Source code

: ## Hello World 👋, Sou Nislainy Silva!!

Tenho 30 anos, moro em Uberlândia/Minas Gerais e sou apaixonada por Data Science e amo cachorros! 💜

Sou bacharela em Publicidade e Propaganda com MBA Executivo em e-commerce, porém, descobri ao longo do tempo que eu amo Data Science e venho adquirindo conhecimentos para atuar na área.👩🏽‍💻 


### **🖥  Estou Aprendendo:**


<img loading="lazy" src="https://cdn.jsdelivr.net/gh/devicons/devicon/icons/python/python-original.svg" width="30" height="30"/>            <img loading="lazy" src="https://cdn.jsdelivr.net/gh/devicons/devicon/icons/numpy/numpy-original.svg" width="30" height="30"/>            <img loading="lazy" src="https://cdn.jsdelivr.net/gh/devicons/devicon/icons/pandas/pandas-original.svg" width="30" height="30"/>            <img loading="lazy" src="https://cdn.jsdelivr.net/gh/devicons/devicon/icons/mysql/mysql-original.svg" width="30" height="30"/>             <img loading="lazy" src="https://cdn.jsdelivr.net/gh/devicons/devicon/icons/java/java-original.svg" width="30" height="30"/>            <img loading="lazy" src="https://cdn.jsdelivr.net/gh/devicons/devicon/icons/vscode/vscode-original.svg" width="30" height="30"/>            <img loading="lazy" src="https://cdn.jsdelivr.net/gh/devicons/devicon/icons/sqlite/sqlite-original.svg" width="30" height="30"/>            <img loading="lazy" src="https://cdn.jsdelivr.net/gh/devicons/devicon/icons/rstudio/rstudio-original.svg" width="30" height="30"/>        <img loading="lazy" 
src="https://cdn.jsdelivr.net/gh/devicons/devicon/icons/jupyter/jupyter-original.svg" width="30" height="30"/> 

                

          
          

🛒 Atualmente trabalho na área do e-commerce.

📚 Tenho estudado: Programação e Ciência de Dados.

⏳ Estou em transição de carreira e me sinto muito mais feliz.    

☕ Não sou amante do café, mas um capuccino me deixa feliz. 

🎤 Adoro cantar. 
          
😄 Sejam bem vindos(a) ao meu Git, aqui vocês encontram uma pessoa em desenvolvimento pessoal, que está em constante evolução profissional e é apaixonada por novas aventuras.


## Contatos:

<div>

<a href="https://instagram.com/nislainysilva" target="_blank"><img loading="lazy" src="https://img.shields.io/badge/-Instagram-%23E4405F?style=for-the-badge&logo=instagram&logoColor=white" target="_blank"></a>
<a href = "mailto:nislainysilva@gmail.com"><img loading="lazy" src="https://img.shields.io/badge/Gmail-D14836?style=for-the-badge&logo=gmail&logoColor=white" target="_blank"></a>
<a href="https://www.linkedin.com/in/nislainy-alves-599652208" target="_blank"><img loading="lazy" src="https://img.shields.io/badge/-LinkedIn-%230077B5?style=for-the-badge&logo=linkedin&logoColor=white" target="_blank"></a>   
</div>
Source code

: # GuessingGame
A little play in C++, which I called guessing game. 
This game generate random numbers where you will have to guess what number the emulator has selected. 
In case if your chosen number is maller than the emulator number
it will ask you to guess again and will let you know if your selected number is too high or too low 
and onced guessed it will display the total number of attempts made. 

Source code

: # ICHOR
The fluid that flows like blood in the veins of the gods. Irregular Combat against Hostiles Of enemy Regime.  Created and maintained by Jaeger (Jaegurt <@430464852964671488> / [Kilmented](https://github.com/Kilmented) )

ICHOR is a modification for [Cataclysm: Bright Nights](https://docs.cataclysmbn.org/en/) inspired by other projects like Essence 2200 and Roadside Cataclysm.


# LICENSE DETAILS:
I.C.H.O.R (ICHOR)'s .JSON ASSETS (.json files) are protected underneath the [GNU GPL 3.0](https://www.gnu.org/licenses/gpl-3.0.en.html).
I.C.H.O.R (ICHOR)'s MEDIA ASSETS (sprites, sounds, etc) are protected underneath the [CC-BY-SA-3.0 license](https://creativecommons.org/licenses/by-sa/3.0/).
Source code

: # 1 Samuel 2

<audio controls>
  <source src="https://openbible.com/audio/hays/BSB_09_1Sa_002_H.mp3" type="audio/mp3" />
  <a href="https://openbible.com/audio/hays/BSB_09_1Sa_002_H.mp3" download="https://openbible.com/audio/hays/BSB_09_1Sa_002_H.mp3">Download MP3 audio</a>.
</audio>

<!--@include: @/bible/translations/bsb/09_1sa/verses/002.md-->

### Instructions to follow
Each line of the listing that contains the word "like" must be copied.

### Solution to the exercise
The fluid that flows like blood in the veins of the gods. Irregular Combat against Hostiles Of enemy Regime.  Created and maintained by Jaeger (Jaegurt <@430464852964671488> / [Kilmented](https://github.com/Kilmented) )
ICHOR is a modification for [Cataclysm: Bright Nights](https://docs.cataclysmbn.org/en/) inspired by other projects like Essence 2200 and Roadside Cataclysm.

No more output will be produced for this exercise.